We have become so result oriented that we have moved away from doing what we believe is right towards doing only what we believe will succeed.
This move has defined us by our successes and failures rather than our actions. Hence a moral action that doesn’t result in a ‘successful’ outcome is seen as a waste of time. Meanwhile, an amoral – or even immoral – action that brings about a desired result is seen as not only more practical but also better in every way.
This approach has very serious consequences, because the choice between good and evil is ours. Individually.
As Aleksandr Solzhenitsyn put it:
Gradually it was disclosed to me that the line separating good and evil passes not through states, nor between classes, nor between political parties either – but right through every human heart – and through all human hearts. (1)
The women of Rosenstrasse got their husbands and children back but their courage actually achieved more than that –
…the Rosenstrasse women had forced the Nazis to make a choice: They could accede to a limited demand and pay a finite cost – 1,700 prisoners set free, if all the intermarried Jewish men were released. Or they could open a Pandora’s box of heightened protest… For the Nazis, maintaining social control was more important than making sure every last Jew made it to the gas chambers…

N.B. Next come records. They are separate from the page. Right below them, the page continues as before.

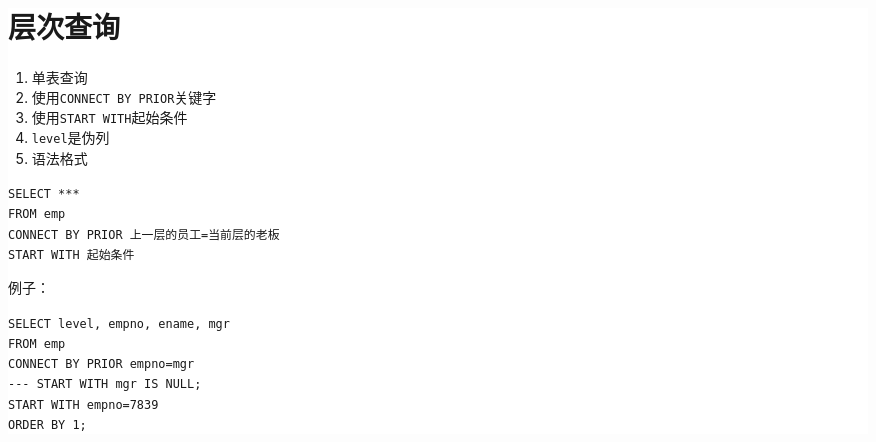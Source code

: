 # 层次查询
1. 单表查询
2. 使用`CONNECT BY PRIOR`关键字
3. 使用`START WITH`起始条件
4. `level`是伪列
5. 语法格式
```oracle
SELECT ***
FROM emp 
CONNECT BY PRIOR 上一层的员工=当前层的老板
START WITH 起始条件
```
例子：
```oracle
SELECT level, empno, ename, mgr
FROM emp
CONNECT BY PRIOR empno=mgr
--- START WITH mgr IS NULL;
START WITH empno=7839
ORDER BY 1;
```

The protest confronted Nazis officials with an unresolved question: what to do with other intermarried Jews….On May 21 Himmler’s deputy released them all, everywhere, from the camps. (3)
I’m sure the women of Rosenstrasse didn’t think they’d succeed when they took to the streets demanding that their husbands be released. I’m even more sure they didn’t think other women’s husbands would be released.
But they still acted – with great courage – and did what they believed was the right thing to do, with no regard to the outcome.
Even if they had failed in their objective, their actions would still be brave and praiseworthy.
If they had stopped to consider their chances of success – they probably wouldn’t have even tried.
Makes you think…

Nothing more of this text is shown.